Me devoré su Trilogía de Nueva York, El Palacio de la luna, El país de las últimas cosas y La invención de la soledad (todos en ese orden) allá por los finales del siglo XX. Sin embargo, aún hoy puedo recordar la sensación de vértigo al leer Ciudad de Cristal, la ternura que me provocó El palacio de la luna, la desolación que sentí en El país de las últimas cosas y la sensación de duelo y pérdida en La invención de la soledad. Recuerdo que, por ejemplo, El país de las últimas cosas lo leí enteramente en un subte que iba y venía de Belgrano a Barrio Norte (época de ensayos, clases de canto y un abrigo marrón que me protegía del viento gélido de una Buenos Aires por entonces gélida). En cambio, La invención de la soledad lo leí en un viaje de mochilera al Sur con G. Recuerdo estar en una pradera verde bajo un cielo increíblemente azul y que G estuviera encendiendo un fuego, que la noche estuviera cayendo sobre nosotros y yo robándole unos minutos más al crepúsculo. Recuerdo la angustia existencial por la que estaba atravesando al momento de leer El palacio de la luna y como un solcito calentito se metía en mi plexo solar.
Recuerdo también el revuelo que provocó Smoke en las aulas de Puan allá por el '97 y como en una clase de Literatura Latinoamericana un profesor nos mandó a verla al cine como tarea obligada para el siguiente práctico.
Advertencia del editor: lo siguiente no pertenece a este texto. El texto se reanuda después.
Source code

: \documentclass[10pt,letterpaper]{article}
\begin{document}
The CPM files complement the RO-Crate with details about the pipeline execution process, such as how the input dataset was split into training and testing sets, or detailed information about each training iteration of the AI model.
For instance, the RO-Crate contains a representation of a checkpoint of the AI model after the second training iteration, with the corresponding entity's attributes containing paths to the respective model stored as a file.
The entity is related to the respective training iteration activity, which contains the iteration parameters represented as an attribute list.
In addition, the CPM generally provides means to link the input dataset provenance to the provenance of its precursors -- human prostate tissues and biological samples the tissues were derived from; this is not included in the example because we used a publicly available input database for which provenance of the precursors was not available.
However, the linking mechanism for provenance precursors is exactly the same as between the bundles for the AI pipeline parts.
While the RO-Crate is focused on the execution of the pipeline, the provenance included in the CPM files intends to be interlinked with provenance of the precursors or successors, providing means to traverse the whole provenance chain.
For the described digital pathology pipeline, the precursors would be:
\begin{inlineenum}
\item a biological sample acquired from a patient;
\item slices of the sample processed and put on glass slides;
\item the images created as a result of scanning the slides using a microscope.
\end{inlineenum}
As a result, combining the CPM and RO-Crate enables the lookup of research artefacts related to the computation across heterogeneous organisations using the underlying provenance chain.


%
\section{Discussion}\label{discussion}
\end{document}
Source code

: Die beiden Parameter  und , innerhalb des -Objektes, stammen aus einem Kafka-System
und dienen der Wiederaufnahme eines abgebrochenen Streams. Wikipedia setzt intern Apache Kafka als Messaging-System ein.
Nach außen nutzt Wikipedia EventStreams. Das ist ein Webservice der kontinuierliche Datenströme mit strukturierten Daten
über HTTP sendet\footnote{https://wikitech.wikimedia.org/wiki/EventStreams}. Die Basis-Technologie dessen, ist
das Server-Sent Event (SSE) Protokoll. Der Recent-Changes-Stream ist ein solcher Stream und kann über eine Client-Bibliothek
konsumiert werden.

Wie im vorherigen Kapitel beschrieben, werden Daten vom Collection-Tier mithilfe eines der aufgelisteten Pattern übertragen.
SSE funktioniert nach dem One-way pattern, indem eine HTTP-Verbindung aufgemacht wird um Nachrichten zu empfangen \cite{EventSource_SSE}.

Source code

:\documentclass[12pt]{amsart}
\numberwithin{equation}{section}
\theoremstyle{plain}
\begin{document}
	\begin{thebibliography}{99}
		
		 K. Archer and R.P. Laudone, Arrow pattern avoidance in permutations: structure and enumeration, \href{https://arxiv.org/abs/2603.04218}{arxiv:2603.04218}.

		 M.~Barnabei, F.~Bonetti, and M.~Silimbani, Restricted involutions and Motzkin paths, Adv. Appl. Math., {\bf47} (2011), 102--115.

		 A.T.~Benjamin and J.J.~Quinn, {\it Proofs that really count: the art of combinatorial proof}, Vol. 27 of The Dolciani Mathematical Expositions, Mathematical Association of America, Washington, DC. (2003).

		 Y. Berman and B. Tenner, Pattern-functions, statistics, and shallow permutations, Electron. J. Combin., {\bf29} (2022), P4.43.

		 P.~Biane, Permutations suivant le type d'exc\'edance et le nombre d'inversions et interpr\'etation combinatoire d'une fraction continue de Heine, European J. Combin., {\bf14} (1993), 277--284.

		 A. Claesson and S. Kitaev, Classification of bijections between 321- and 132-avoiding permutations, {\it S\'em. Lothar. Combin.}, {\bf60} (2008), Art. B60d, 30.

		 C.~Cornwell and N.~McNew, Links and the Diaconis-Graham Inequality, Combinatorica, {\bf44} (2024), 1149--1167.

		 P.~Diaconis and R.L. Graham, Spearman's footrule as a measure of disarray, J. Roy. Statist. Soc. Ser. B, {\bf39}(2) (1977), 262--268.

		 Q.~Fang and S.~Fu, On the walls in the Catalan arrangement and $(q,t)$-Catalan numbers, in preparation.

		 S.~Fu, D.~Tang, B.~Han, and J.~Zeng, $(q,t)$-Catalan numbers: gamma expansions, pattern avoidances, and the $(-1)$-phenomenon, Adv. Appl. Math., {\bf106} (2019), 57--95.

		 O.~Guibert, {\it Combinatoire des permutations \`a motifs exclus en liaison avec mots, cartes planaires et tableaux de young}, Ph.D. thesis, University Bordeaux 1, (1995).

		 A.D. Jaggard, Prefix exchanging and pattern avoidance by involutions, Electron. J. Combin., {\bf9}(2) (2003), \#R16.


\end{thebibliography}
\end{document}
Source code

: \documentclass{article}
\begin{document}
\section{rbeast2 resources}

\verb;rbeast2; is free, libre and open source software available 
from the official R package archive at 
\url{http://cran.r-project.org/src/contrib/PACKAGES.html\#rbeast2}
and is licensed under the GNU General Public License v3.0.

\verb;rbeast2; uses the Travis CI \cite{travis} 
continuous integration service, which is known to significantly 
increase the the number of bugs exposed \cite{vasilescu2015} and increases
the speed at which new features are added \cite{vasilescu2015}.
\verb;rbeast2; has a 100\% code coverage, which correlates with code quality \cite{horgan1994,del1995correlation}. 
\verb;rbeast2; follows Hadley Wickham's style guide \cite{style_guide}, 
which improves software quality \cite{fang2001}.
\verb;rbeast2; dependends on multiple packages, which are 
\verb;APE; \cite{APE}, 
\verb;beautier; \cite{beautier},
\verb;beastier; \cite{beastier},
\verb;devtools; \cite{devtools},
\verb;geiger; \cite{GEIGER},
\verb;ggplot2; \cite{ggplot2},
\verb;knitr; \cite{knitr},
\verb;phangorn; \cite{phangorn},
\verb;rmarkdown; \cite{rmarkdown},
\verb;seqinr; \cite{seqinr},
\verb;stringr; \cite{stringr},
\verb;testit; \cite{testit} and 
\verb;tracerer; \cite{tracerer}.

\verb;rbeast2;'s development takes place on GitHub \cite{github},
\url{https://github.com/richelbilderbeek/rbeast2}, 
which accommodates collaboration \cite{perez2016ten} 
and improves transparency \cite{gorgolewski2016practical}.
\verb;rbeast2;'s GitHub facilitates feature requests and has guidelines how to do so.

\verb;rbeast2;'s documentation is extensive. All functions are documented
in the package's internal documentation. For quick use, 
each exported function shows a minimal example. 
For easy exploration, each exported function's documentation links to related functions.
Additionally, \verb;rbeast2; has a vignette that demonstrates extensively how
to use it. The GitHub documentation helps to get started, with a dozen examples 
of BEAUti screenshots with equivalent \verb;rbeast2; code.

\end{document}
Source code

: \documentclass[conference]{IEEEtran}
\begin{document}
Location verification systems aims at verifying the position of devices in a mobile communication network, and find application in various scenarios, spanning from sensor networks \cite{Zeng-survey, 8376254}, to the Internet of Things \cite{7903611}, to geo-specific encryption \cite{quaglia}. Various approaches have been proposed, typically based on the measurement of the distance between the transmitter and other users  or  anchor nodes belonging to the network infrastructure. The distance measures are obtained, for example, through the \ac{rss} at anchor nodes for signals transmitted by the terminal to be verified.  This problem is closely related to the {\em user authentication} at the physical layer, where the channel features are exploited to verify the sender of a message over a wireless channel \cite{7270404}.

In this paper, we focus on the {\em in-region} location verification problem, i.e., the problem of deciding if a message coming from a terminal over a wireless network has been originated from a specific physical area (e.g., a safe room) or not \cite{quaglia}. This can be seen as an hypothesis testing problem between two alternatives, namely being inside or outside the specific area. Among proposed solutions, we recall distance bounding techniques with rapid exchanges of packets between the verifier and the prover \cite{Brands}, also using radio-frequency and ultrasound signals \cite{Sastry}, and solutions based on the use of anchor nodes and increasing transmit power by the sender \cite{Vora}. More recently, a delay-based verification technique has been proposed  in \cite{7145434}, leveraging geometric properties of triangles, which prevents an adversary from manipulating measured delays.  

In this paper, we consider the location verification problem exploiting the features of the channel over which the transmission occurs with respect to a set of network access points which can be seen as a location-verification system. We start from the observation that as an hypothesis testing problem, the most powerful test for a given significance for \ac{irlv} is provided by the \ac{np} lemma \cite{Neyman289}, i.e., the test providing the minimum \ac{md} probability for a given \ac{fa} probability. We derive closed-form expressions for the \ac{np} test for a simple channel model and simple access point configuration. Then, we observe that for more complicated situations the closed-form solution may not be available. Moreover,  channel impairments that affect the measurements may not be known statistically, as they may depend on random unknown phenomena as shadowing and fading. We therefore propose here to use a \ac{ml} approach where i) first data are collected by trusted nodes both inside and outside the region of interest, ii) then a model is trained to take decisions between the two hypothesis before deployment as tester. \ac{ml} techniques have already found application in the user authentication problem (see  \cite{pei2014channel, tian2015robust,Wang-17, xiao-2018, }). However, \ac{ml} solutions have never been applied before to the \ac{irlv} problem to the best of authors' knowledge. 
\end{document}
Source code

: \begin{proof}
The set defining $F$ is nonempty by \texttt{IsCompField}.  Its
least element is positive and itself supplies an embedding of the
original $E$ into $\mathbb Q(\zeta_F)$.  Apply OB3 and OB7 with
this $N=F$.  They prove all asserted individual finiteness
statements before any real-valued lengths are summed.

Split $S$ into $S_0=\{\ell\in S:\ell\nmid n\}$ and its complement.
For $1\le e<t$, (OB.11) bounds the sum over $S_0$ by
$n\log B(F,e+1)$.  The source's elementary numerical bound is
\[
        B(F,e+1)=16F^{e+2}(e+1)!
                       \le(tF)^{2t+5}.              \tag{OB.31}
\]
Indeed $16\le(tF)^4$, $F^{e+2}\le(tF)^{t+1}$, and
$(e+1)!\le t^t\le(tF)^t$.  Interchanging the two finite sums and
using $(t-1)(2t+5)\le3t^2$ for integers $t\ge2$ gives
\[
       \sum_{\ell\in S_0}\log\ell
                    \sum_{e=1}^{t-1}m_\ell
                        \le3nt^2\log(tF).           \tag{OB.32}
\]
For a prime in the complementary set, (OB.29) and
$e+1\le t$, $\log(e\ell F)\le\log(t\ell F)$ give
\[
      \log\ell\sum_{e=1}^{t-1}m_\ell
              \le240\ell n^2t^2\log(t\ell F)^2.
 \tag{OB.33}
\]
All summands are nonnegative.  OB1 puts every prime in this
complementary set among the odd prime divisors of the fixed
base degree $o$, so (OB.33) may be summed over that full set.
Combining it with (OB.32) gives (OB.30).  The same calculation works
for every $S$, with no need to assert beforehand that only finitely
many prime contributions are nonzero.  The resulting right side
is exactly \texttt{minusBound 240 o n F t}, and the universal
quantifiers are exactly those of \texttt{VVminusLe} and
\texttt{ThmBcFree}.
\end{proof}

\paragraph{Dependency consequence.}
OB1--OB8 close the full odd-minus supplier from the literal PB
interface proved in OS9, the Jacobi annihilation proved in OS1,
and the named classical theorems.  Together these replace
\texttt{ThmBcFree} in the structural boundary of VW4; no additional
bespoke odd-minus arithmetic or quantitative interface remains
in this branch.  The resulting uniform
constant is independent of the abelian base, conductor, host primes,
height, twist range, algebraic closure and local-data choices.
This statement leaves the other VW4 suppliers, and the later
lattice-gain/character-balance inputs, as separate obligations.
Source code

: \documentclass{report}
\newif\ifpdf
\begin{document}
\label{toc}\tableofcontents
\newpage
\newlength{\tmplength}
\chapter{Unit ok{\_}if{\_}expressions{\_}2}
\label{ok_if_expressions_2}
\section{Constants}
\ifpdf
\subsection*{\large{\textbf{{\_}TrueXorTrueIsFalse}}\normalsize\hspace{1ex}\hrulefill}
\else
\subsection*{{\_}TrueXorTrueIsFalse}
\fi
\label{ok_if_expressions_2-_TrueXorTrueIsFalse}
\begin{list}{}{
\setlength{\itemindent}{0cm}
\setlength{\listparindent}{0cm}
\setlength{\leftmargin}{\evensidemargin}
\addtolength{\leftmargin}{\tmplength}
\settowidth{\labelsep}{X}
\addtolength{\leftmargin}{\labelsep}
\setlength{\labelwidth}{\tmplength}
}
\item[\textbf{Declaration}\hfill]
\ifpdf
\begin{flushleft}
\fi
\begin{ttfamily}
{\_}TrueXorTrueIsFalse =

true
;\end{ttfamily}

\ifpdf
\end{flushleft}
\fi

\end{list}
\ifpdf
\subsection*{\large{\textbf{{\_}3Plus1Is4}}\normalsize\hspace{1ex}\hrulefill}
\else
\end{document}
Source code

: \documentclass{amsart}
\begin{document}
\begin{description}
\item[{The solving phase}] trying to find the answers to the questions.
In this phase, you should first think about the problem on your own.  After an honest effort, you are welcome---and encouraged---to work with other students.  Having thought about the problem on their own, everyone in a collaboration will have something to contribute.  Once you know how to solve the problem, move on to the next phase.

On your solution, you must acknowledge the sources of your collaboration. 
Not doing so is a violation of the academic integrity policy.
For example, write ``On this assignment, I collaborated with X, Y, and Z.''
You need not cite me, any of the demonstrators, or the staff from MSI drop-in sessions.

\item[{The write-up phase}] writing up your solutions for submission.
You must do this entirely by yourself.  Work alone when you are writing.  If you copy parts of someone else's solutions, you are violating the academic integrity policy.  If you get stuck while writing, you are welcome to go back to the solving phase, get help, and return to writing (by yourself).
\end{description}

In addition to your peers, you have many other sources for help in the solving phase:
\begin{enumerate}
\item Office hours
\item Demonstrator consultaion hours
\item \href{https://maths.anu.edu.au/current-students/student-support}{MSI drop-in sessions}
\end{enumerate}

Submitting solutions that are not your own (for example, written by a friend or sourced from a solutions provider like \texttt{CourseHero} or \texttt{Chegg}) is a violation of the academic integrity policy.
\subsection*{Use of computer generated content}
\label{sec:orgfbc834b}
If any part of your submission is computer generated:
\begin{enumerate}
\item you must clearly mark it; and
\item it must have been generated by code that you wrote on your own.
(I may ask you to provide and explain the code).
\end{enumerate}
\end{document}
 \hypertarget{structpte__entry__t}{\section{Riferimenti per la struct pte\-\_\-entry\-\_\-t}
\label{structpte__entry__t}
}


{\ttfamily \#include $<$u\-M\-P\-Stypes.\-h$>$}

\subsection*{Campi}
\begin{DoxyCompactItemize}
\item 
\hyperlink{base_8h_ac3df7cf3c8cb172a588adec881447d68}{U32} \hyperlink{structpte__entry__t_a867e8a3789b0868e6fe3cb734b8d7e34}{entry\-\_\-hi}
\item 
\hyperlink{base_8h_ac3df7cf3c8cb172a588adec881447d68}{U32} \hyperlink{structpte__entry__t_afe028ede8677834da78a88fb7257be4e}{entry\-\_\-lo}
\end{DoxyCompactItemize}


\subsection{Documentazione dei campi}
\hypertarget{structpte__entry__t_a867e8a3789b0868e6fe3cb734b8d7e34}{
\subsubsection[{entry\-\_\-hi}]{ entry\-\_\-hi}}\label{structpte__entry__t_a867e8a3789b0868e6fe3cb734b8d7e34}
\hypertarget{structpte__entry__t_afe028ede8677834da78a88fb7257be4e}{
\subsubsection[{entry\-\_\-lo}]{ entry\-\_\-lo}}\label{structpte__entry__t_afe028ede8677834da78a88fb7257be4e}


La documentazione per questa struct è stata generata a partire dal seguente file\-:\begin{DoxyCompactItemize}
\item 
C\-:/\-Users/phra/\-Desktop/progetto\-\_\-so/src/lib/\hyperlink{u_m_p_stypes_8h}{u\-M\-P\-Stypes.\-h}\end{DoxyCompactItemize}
Smoke la debo haber visto por lo menos cinco veces y con diferentes personas.
Y también recuerdo la lectura de Mr Vértigo. No me gustó y no la pude terminar. Abandoné a Paul Auster que siguió publicando varios libros más pero yo no volví a leerlo ni tampoco a releerlo.
Hasta hoy que comencé a leer Brooklyn Follies. La novela me atrapó al punto de no poder dejar de leerla. Sé que en el futuro algo recordaré de este libro. Algo de este momento tan particular de mi vida. Algo que no tiene nada que ver con la historia de la novela en sí. Algo que, de todos modos, hace al acto de leer este libro un acto extraordinario y benéfico.